◆ HOW TO COMPLETE THIS TASK
Exactly how many lines in the entries contain "mathcal"? Give that number alone.

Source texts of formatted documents
--------

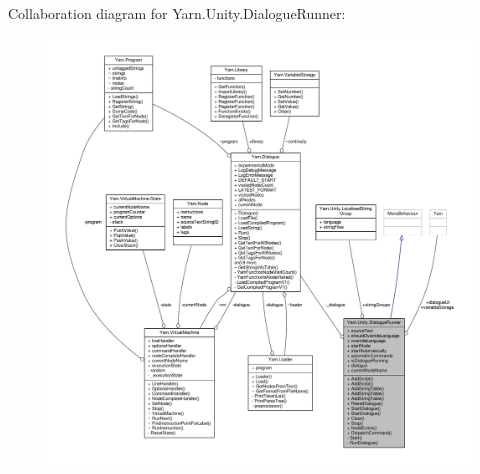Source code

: Collaboration diagram for Yarn.\-Unity.\-Dialogue\-Runner\-:
\nopagebreak
\begin{figure}[H]
\begin{center}
\leavevmode
\includegraphics[width=350pt]{a00784}
\end{center}
\end{figure}
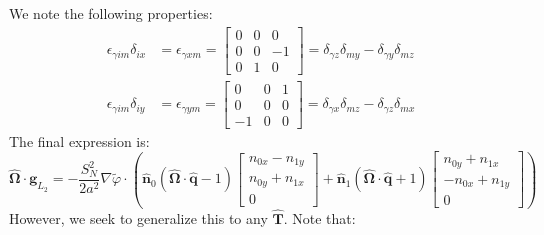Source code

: \documentclass[reqno]{article}
\newcommand{\Omegahat}{\hat{\boldsymbol{\Omega}}}
\newcommand{\That}{\hat{\mathbf{T}}}
\newcommand{\phitilde}{\tilde{\varphi}}
\newcommand{\n}{\mathbf{\hat{n}}}
\newcommand{\q}{\mathbf{\hat{q}}}
\begin{document}
We note the following properties:
\begin{equation}
\begin{split}
    \epsilon_{\gamma i m} \delta_{i x}
    &=
    \epsilon_{\gamma x m}
    =
    \begin{bmatrix}
        0 &0 &0 \\
        0 &0 &-1 \\
        0 &1 &0
    \end{bmatrix} 
    =
    \delta_{\gamma z} \delta_{m y}
    - \delta_{\gamma y} \delta_{m z} \\
    \epsilon_{\gamma i m} \delta_{i y}
    &=
    \epsilon_{\gamma y m}
    =
    \begin{bmatrix}
        0 &0 &1 \\
        0 &0 &0 \\
        -1 &0 &0
    \end{bmatrix}
    =
    \delta_{\gamma x} \delta_{m z}
    - \delta_{\gamma z} \delta_{m x}
\end{split}
\end{equation}
The final expression is:
\begin{equation}
    \Omegahat \cdot \mathbf{g}_{L_2}
    =
    -\frac{S_N^2}{2 a^2}  \nabla \phitilde \cdot \left(
        \n_0
        \left( \Omegahat \cdot \q - 1 \right)
        \begin{bmatrix}
            n_{0x} - n_{1y} \\
            n_{0y} + n_{1x} \\
            0
        \end{bmatrix}
        +
        \n_1
        \left( \Omegahat \cdot \q + 1 \right)
        \begin{bmatrix}
            n_{0y} + n_{1x} \\
            -n_{0x} + n_{1y} \\
            0
        \end{bmatrix}
    \right)
\end{equation}
However, we seek to generalize this to any $\That$. 
Note that:
\end{document}

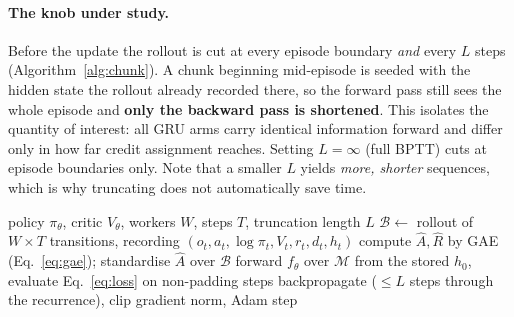\documentclass{article}
\begin{document}
\paragraph{The knob under study.} Before the update the rollout is cut at every
episode boundary \emph{and} every $L$ steps (Algorithm~\ref{alg:chunk}). A chunk
beginning mid-episode is seeded with the hidden state the rollout already
recorded there, so the forward pass still sees the whole episode and
\textbf{only the backward pass is shortened}. This isolates the quantity of
interest: all GRU arms carry identical information forward and differ only in how
far credit assignment reaches. Setting $L=\infty$ (full BPTT) cuts at episode
boundaries only. Note that a smaller $L$ yields \emph{more, shorter} sequences,
which is why truncating does not automatically save time.

\begin{algorithm}[H]
    \caption{One PPO iteration with truncation length $L$. {\color{orange}The
    highlighted line is the only difference between arms.}}
    \label{alg:chunk}
    \begin{algorithmic}[1]
        \Require policy $\pi_\theta$, critic $V_\theta$, workers $W$, steps $T$, truncation length $L$
        \State $\mathcal{B} \gets$ rollout of $W \times T$ transitions, recording $(o_t, a_t, \log \pi_t, V_t, r_t, d_t, h_t)$
        \State compute $\hat{A}, \hat{R}$ by GAE (Eq.~\ref{eq:gae}); standardise $\hat{A}$ over $\mathcal{B}$
            \State forward $f_\theta$ over $\mathcal{M}$ from the stored $h_0$, evaluate Eq.~\ref{eq:loss} on non-padding steps
            \State backpropagate ($\le L$ steps through the recurrence), clip gradient norm, Adam step
        \EndFor
    \end{algorithmic}
\end{algorithm}
\end{document}
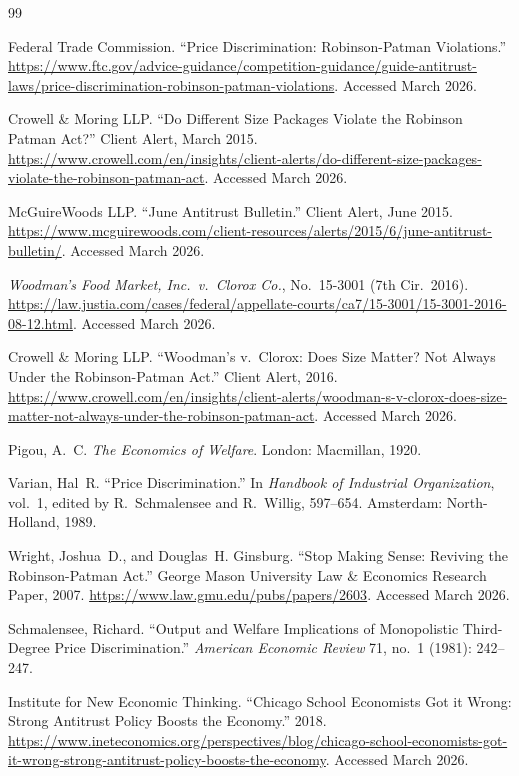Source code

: \documentclass[12pt]{article}
\theoremstyle{definition}
\begin{document}
\newpage
\begin{thebibliography}{99}

Federal Trade Commission.
``Price Discrimination: Robinson-Patman Violations.''
\url{https://www.ftc.gov/advice-guidance/competition-guidance/guide-antitrust-laws/price-discrimination-robinson-patman-violations}. Accessed March 2026.

Crowell \& Moring LLP.
``Do Different Size Packages Violate the Robinson Patman Act?''
Client Alert, March 2015.
\url{https://www.crowell.com/en/insights/client-alerts/do-different-size-packages-violate-the-robinson-patman-act}.
Accessed March 2026.

McGuireWoods LLP.
``June Antitrust Bulletin.''
Client Alert, June 2015.
\url{https://www.mcguirewoods.com/client-resources/alerts/2015/6/june-antitrust-bulletin/}.
Accessed March 2026.

\textit{Woodman's Food Market, Inc.\ v.\ Clorox Co.}, No.\ 15-3001 (7th Cir.\ 2016).
\url{https://law.justia.com/cases/federal/appellate-courts/ca7/15-3001/15-3001-2016-08-12.html}.
Accessed March 2026.

Crowell \& Moring LLP.
``Woodman's v.\ Clorox: Does Size Matter? Not Always Under the Robinson-Patman Act.''
Client Alert, 2016.
\url{https://www.crowell.com/en/insights/client-alerts/woodman-s-v-clorox-does-size-matter-not-always-under-the-robinson-patman-act}.
Accessed March 2026.

Pigou, A.~C.
\textit{The Economics of Welfare}.
London: Macmillan, 1920.

Varian, Hal~R.
``Price Discrimination.''
In \textit{Handbook of Industrial Organization}, vol.~1, edited by R.~Schmalensee and R.~Willig, 597--654.
Amsterdam: North-Holland, 1989.

Wright, Joshua~D., and Douglas~H. Ginsburg.
``Stop Making Sense: Reviving the Robinson-Patman Act.''
George Mason University Law \& Economics Research Paper, 2007.
\url{https://www.law.gmu.edu/pubs/papers/2603}.
Accessed March 2026.

Schmalensee, Richard.
``Output and Welfare Implications of Monopolistic Third-Degree Price Discrimination.''
\textit{American Economic Review} 71, no.~1 (1981): 242--247.

Institute for New Economic Thinking.
``Chicago School Economists Got it Wrong: Strong Antitrust Policy Boosts the Economy.''
2018.
\url{https://www.ineteconomics.org/perspectives/blog/chicago-school-economists-got-it-wrong-strong-antitrust-policy-boosts-the-economy}.
Accessed March 2026.


\end{thebibliography}
\end{document}
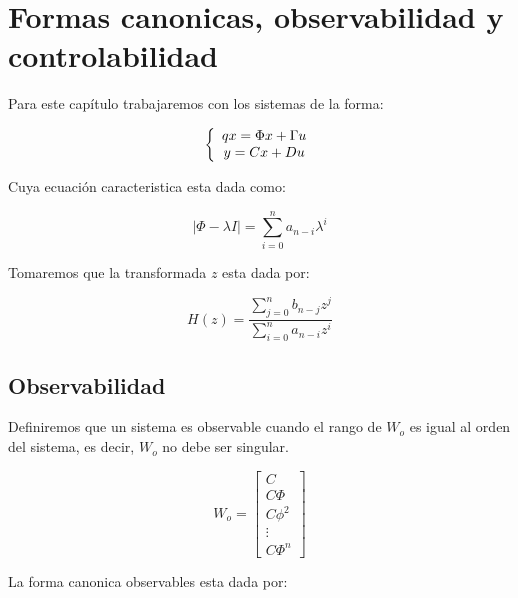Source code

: \chapter{Formas canonicas, observabilidad y controlabilidad}

Para este capítulo trabajaremos con los sistemas de la forma: 

\begin{equation}
    \label{eq:sis}
    \left\{ \begin{array}{c} 
        qx = \Phi x + \Gamma u \\ 
        y = C x + D u
     \end{array} \right.
\end{equation}

Cuya ecuación caracteristica esta dada como: 

\begin{equation}
    |\Phi - \lambda I| = \sum_{i=0}^n a_{n-i} \lambda^i
\end{equation}

Tomaremos que la transformada $z$ esta dada por: 

\begin{equation}
    H(z) = \frac{\sum_{j=0}^n b_{n-j} z^j}{\sum_{i=0}^n a_{n-i} z^i}
\end{equation}

\section{Observabilidad}

Definiremos que un sistema es observable cuando el rango de $W_o$ es igual al orden del sistema, es decir, $W_o$ no debe ser singular.

\begin{equation}
    W_o = 
    \begin{bmatrix}
        C \\ C\Phi \\ C \phi^2 \\ \vdots \\ C \Phi^n
    \end{bmatrix}
\end{equation}

La forma canonica observables esta dada por:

--------

◆ EXERCISE OUTPUT
3